• **Goal of the exercise**
The number of lines below that contain the word "archivos" is all that the answer should hold.

** Available records follows **

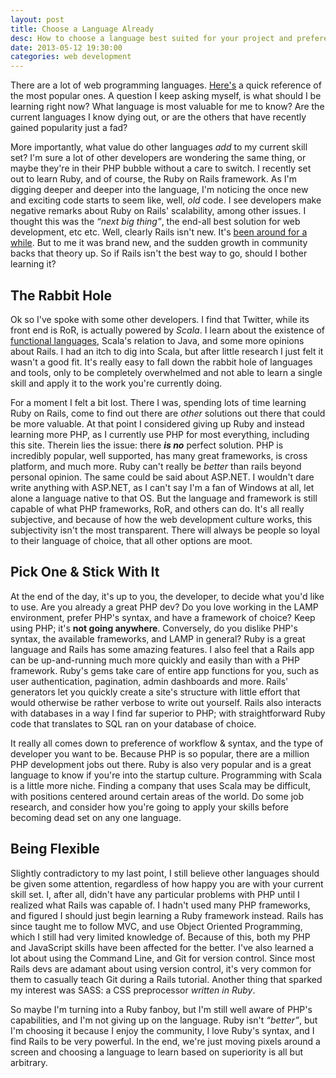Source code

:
 ```yaml
---
layout: post
title: Choose a Language Already
desc: How to choose a language best suited for your project and preferences. 
date: 2013-05-12 19:30:00
categories: web development
---
```


<p>There are a lot of web programming languages. <a href="http://rogchap.com/2011/09/06/top-40-website-programming-languages/">Here's</a> a quick reference of the most popular ones. A question I keep asking myself, is what should I be learning right now? What language is most valuable for me to know? Are the current languages I know dying out, or are the others that have recently gained popularity just a fad?</p>

<p>
More importantly, what value do other languages <em>add</em> to my current skill set? I'm sure a lot of other developers are wondering the same thing, or maybe they're in their PHP bubble without a care to switch. I recently set out to learn Ruby, and of course, the Ruby on Rails framework. As I'm digging deeper and deeper into the language, I'm noticing the once new and exciting code starts to seem like, well, <em>old</em> code. I see developers make negative remarks about Ruby on Rails' scalability, among other issues. I thought this was the <em>&ldquo;next big thing&rdquo;</em>, the end-all best solution for web development, etc etc. Well, clearly Rails isn't new. It's <a href="http://en.wikipedia.org/wiki/Ruby_on_Rails">been around for a while</a>. But to me it was brand new, and the sudden growth in community backs that theory up. So if Rails isn't the best way to go, should I bother learning it?

</p>

<h2 class="h2">The Rabbit Hole</h2>

<p>

Ok so I've spoke with some other developers. I find that Twitter, while its front end is RoR, is actually powered by <em>Scala</em>. I learn about the existence of <a href="http://en.wikipedia.org/wiki/Functional_programming#Functional_programming_in_non-functional_languages">functional languages</a>, Scala's relation to Java, and some more opinions about Rails. I had an itch to dig into Scala, but after little research I just felt it wasn't a good fit. It's really easy to fall down the rabbit hole of languages and tools, only to be completely overwhelmed and not able to learn a single skill and apply it to the work you're currently doing.
</p>

<p>
For a moment I felt a bit lost. There I was, spending lots of time learning Ruby on Rails, come to find out there are <em>other</em> solutions out there that could be more valuable. At that point I considered giving up Ruby and instead learning more PHP, as I currently use PHP for most everything, including this site. Therein lies the issue: there <em><strong>is no</strong></em> perfect solution. PHP is incredibly popular, well supported, has many great frameworks, is cross platform, and much more. Ruby can't really be <em>better</em> than rails beyond personal opinion. The same could be said about ASP.NET. I wouldn't dare write anything with ASP.NET, as I can't say I'm a fan of Windows at all, let alone a language native to that OS. But the language and framework is still capable of what PHP frameworks, RoR, and others can do. It's all really subjective, and because of how the web development culture works, this subjectivity isn't the most transparent. There will always be people so loyal to their language of choice, that all other options are moot.
</p>

<h2 class="h2">Pick One &amp; Stick With It</h2>

<p>

At the end of the day, it's up to you, the developer, to decide what you'd like to use. Are you already a great PHP dev? Do you love working in the LAMP environment, prefer PHP's syntax, and have a framework of choice? Keep using PHP; it's <strong>not going anywhere</strong>. Conversely, do you dislike PHP's syntax, the available frameworks, and LAMP in general? Ruby is a great language and Rails has some amazing features. I also feel that a Rails app can be up-and-running much more quickly and easily than with a PHP framework. Ruby's gems take care of entire app functions for you, such as user authentication, pagination, admin dashboards and more. Rails' generators let you quickly create a site's structure with little effort that would otherwise be rather verbose to write out yourself. Rails also interacts with databases in a way I find far superior to PHP; with straightforward Ruby code that translates to SQL ran on your database of choice.

</p>

<p>

It really all comes down to preference of workflow &amp; syntax, and the type of developer you want to be. Because PHP is so popular, there are a million PHP development jobs out there. Ruby is also very popular and is a great language to know if you're into the startup culture. Programming with Scala is a little more niche. Finding a company that uses Scala may be difficult, with positions centered around certain areas of the world. Do some job research, and consider how you're going to apply your skills before becoming dead set on any one language.

</p>

<h2 class="h2">Being Flexible</h2>

<p>

Slightly contradictory to my last point, I still believe other languages should be given some attention, regardless of how happy you are with your current skill set. I, after all, didn't have any particular problems with PHP until I realized what Rails was capable of. I hadn't used many PHP frameworks, and figured I should just begin learning a Ruby framework instead. Rails has since taught me to follow MVC, and use Object Oriented Programming, which I still had very limited knowledge of. Because of this, both my PHP and JavaScript skills have been affected for the better. I've also learned a lot about using the Command Line, and Git for version control. Since most Rails devs are adamant about using version control, it's very common for them to casually teach Git during a Rails tutorial. Another thing that sparked my interest was SASS: a CSS preprocessor <em>written in Ruby</em>.

</p>

<p>

So maybe I'm turning into a Ruby fanboy, but I'm still well aware of PHP's capabilities, and I'm not giving up on the language. Ruby isn't <em>&ldquo;better&rdquo;</em>, but I'm choosing it because I enjoy the community, I love Ruby's syntax, and I find Rails to be very powerful. In the end, we're just moving pixels around a screen and choosing a language to learn based on superiority is all but arbitrary.

</p>

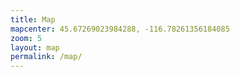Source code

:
 ```yaml
---
title: Map
mapcenter: 45.67269023984288, -116.78261356184085
zoom: 5
layout: map
permalink: /map/
---
```

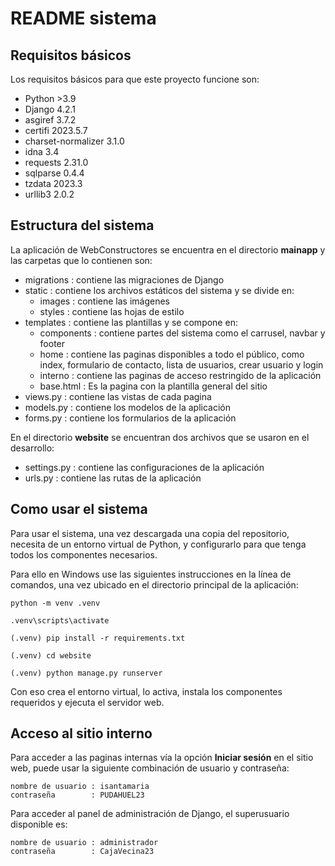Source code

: # README sistema


## Requisitos básicos

Los requisitos básicos para que este proyecto funcione son:

- Python >3.9
- Django 4.2.1
- asgiref 3.7.2
- certifi 2023.5.7
- charset-normalizer 3.1.0
- idna 3.4
- requests 2.31.0
- sqlparse 0.4.4
- tzdata 2023.3
- urllib3 2.0.2


## Estructura del sistema

La aplicación de WebConstructores se encuentra en el directorio **mainapp** y las carpetas que lo contienen son:

- migrations : contiene las migraciones de Django
- static : contiene los archivos estáticos del sistema y se divide en:
    - images : contiene las imágenes
    - styles : contiene las hojas de estilo
- templates : contiene las plantillas y se compone en:
    - components : contiene partes del sistema como el carrusel, navbar y footer
    - home : contiene las paginas disponibles a todo el público, como index, formulario de contacto, lista de usuarios, crear usuario y login
    - interno : contiene las paginas de acceso restringido de la aplicación
    - base.html : Es la pagina con la plantilla general del sitio
- views.py : contiene las vistas de cada pagina
- models.py : contiene los modelos de la aplicación
- forms.py : contiene los formularios de la aplicación

En el directorio **website** se encuentran dos archivos que se usaron en el desarrollo:

- settings.py : contiene las configuraciones de la aplicación
- urls.py : contiene las rutas de la aplicación

## Como usar el sistema

Para usar el sistema, una vez descargada una copia del repositorio, necesita de un entorno virtual de Python, y configurarlo para que tenga todos los componentes necesarios.

Para ello en Windows use las siguientes instrucciones en la línea de comandos, una vez ubicado en el directorio principal de la aplicación:

```
python -m venv .venv

.venv\scripts\activate

(.venv) pip install -r requirements.txt

(.venv) cd website

(.venv) python manage.py runserver

```

Con eso crea el entorno virtual, lo activa, instala los componentes requeridos y ejecuta el servidor web.

## Acceso al sitio interno

Para acceder a las paginas internas vía la opción **Iniciar sesión** en el sitio web, puede usar la siguiente combinación de usuario y contraseña:

```
nombre de usuario : isantamaria
contraseña        : PUDAHUEL23
```

Para acceder al panel de administración de Django, el superusuario disponible es:

```
nombre de usuario : administrador
contraseña        : CajaVecina23
```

** End of Available records **

• **Written answer**
2